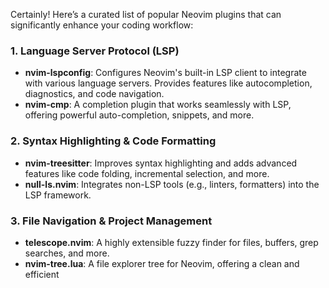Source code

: Certainly! Here’s a curated list of popular Neovim plugins that can significantly enhance your coding workflow:

### 1. **Language Server Protocol (LSP)**
   - **nvim-lspconfig**: Configures Neovim's built-in LSP client to integrate with various language servers. Provides features like autocompletion, diagnostics, and code navigation.
   - **nvim-cmp**: A completion plugin that works seamlessly with LSP, offering powerful auto-completion, snippets, and more.

### 2. **Syntax Highlighting & Code Formatting**
   - **nvim-treesitter**: Improves syntax highlighting and adds advanced features like code folding, incremental selection, and more.
   - **null-ls.nvim**: Integrates non-LSP tools (e.g., linters, formatters) into the LSP framework.

### 3. **File Navigation & Project Management**
   - **telescope.nvim**: A highly extensible fuzzy finder for files, buffers, grep searches, and more.
   - **nvim-tree.lua**: A file explorer tree for Neovim, offering a clean and efficient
++++
→ **Your task**
Pull every line with the word "that" from the data.

→ **Result of this exercise**
: Certainly! Here’s a curated list of popular Neovim plugins that can significantly enhance your coding workflow:
   - **nvim-cmp**: A completion plugin that works seamlessly with LSP, offering powerful auto-completion, snippets, and more.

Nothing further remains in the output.